What's the big deal?
Damage is a romantic drama film released in 1992 and is based on the novel of the same name by Josephine Hart. One of the last films directed by Louis Malle, the film is about a British government minister who embarks on an obsessive and dangerous affair with his son's girlfriend. The movie stars Jeremy Irons, Juliette Binoche, Miranda Richardson and Rupert Graves. The film developed some controversy at the time due to its love scenes apparently pushing the boundaries for the censors in America, no doubt re-evaluating their guidelines following the release of the much more explicit Basic Instinct earlier that year. The film seems to have become an example of the schism between critics and the general public with opinion sharply divided on the film.
What's it about?
Dr Stephen Fleming is a rising star of the Conservative party, serving as Minister for the Environment and living a privileged life with his wife Ingrid and their teenage daughter Sally. Their adult son, journalist Martyn Fleming, has found himself a new girlfriend and before long, Stephen and Ingrid meet the bewitching Anna Barton who works at the antiques department of Sotherby's Auction House. Stephen is hopelessly captivated by her and Anna appears to share similar feelings for him. Before long, Stephen visits Anna alone at her apartment she shares with Stephen and the two begin a torrid affair.
Despite knowing the risks and the pain it would cause those around them, Stephen and Anna continue to see each other, even though Stephen is initially clueless about her past.
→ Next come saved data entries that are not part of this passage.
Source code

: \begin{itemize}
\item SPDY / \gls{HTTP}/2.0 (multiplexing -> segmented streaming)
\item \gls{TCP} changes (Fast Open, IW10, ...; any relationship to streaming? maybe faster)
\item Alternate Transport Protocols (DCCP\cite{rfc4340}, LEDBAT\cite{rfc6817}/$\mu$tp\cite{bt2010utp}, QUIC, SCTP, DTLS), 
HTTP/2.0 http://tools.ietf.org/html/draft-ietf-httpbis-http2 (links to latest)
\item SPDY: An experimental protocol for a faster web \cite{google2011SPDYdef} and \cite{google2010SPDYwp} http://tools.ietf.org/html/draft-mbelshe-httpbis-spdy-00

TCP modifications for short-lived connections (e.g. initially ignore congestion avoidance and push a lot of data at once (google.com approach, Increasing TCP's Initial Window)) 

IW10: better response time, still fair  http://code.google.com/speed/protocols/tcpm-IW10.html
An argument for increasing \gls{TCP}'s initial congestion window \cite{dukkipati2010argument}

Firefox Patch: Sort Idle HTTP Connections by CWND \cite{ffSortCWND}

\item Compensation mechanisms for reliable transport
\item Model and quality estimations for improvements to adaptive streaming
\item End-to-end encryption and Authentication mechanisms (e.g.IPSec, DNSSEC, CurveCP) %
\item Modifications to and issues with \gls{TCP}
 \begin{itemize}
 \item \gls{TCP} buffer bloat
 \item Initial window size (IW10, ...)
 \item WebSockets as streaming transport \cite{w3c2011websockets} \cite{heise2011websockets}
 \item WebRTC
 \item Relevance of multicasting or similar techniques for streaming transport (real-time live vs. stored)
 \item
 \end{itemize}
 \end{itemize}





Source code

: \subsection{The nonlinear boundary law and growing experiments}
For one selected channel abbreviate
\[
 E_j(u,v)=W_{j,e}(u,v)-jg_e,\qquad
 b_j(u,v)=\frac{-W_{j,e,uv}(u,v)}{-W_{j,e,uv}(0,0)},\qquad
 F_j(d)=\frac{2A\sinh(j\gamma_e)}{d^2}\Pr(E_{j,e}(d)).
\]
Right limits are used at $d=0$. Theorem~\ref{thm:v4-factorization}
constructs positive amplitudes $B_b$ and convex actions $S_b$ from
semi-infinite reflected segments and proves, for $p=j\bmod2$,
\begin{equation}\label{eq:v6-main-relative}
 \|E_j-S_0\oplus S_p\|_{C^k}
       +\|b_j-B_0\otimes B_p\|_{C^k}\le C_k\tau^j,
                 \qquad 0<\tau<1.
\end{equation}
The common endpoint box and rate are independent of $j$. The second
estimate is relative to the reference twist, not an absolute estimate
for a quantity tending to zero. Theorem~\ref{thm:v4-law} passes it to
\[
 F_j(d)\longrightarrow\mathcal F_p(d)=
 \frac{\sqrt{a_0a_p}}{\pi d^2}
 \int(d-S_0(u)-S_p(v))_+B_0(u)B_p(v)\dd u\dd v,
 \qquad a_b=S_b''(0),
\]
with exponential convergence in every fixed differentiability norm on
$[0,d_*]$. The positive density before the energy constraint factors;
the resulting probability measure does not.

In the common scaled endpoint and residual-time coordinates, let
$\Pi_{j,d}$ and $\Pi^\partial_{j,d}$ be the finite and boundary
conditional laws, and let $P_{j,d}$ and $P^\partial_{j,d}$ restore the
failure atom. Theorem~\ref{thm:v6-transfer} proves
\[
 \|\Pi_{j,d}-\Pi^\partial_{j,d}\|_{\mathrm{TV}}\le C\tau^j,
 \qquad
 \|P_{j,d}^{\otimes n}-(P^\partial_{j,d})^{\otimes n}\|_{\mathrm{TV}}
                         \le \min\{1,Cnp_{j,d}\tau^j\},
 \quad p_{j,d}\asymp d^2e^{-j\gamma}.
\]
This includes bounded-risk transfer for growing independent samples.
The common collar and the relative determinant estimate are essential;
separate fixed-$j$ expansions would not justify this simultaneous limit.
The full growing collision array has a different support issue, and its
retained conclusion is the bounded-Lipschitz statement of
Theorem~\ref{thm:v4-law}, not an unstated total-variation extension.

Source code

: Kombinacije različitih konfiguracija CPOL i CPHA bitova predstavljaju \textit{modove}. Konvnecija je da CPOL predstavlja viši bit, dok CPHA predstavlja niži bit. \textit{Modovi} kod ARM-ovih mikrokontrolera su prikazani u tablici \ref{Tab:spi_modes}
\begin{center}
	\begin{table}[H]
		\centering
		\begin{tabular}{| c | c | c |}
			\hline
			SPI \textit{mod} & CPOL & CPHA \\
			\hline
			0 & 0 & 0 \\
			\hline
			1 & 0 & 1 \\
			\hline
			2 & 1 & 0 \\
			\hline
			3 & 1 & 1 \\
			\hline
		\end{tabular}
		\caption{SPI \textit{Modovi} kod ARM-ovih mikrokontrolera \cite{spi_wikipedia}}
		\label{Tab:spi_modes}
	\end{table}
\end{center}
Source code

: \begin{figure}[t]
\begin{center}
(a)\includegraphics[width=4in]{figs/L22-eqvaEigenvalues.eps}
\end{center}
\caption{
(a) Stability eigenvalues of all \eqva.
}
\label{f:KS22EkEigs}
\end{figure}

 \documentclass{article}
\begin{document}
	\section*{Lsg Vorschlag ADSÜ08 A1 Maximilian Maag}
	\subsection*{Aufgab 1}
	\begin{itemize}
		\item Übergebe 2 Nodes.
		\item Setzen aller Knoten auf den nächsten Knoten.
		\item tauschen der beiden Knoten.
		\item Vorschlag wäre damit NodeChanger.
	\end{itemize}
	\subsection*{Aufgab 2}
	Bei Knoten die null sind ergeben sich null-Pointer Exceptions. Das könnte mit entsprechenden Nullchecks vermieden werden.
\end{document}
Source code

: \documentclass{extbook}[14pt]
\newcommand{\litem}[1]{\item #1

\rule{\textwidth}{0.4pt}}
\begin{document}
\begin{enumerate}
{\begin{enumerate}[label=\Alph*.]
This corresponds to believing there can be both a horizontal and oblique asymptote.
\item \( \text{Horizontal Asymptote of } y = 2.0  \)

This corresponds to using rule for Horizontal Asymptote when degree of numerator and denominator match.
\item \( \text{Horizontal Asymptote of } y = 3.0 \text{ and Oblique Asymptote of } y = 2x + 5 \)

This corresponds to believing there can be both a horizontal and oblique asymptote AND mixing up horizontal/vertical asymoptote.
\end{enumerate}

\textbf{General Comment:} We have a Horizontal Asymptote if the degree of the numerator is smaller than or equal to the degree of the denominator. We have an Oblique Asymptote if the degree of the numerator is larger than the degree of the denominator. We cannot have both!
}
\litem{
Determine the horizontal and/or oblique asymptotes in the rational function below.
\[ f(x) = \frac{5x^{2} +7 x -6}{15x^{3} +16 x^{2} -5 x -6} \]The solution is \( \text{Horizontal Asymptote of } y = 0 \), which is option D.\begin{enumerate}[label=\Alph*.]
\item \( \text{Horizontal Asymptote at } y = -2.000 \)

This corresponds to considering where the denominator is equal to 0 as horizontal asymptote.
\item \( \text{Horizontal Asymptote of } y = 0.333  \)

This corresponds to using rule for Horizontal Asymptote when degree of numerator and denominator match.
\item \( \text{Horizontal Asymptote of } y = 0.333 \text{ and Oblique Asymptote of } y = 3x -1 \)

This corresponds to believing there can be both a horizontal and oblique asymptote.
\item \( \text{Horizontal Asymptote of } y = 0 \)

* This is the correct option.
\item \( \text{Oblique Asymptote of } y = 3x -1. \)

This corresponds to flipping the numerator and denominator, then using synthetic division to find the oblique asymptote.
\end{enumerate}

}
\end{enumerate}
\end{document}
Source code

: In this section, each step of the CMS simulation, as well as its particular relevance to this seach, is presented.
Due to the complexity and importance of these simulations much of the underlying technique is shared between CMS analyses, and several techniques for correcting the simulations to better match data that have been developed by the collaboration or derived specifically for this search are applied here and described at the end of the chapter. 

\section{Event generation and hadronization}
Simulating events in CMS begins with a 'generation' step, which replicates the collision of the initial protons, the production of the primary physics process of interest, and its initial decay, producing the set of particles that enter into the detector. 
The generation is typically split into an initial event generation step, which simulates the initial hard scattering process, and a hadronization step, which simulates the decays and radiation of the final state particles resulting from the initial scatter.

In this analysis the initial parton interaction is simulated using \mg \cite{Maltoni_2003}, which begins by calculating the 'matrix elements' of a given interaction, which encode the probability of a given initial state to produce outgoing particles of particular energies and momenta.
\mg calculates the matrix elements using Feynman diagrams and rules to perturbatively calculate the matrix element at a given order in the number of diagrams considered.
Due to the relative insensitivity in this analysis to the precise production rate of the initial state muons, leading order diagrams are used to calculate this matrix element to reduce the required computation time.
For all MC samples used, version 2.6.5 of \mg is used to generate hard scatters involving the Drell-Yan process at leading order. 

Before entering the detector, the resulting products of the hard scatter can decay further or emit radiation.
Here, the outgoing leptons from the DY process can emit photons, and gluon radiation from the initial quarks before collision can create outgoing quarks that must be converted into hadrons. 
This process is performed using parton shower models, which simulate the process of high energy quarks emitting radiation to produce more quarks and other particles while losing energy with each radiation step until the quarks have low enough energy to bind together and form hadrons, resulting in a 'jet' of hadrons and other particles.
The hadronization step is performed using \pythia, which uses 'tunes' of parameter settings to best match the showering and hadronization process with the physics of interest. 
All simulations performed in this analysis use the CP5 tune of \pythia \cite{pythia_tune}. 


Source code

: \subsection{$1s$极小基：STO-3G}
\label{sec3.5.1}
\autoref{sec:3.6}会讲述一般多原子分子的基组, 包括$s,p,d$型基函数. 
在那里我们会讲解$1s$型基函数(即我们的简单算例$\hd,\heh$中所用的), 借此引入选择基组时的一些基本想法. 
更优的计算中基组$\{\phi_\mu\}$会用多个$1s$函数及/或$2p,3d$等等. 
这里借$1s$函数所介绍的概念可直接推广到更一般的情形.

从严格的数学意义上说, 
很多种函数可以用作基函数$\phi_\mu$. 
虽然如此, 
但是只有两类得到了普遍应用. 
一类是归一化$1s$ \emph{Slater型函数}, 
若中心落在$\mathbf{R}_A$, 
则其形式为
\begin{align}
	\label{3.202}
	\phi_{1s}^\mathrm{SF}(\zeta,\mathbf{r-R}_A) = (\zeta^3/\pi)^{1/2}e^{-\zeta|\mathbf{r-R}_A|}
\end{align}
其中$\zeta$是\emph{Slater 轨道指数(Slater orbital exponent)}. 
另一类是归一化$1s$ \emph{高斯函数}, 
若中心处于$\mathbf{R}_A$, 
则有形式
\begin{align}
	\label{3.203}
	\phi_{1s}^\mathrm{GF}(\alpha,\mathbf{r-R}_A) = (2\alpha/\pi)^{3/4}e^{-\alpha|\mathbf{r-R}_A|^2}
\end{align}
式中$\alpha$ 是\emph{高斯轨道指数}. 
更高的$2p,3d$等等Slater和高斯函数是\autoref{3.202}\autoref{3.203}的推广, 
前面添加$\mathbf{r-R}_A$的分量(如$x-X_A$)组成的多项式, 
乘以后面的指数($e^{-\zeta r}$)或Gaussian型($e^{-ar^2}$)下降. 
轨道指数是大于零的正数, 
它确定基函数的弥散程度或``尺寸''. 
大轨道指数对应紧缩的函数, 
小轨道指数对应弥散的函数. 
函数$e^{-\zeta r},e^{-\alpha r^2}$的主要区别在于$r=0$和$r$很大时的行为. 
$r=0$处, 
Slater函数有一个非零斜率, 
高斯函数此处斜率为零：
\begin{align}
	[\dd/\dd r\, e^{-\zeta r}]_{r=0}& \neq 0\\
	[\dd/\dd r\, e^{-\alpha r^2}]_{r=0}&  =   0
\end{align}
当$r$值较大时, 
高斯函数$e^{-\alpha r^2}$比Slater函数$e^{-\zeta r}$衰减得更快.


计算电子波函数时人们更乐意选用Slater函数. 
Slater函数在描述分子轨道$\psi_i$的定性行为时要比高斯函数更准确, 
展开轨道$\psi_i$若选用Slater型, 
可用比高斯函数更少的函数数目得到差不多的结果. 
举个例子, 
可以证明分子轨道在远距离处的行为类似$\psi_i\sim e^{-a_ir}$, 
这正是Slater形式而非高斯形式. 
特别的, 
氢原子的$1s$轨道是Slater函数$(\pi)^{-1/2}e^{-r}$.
With the arrival of her embarrassing French mother Elizabeth Prideaux, Stephen learns that Anna's brother committed suicide when Anna was just fifteen. With his obsession with Anna growing ever stronger, Stephen continues to take greater risks - even travelling to Paris to be with her during a weekend away with Martyn. As the pair become ever more infatuated with each other, tragedy inevitably strikes...
What's to like?
Unusually, I can see both points of view with this film. I can see why the critics enjoyed it, primarily due to the superb performances from the lead cast. Irons, despite looking like a melted waxwork of himself, is actually perfectly cast as Stephen and his desperation and pain at the situation he finds himself in is all too evident. He looks, feels and acts like a man who is driven purely by lust and desire for this mysterious woman. Binoche too is excellent, every inch the bewitching beauty the role requires. But the star performer is Richardson who goes to unassuming and loyal housewife to scorned woman and mourning mother with astonishing ease.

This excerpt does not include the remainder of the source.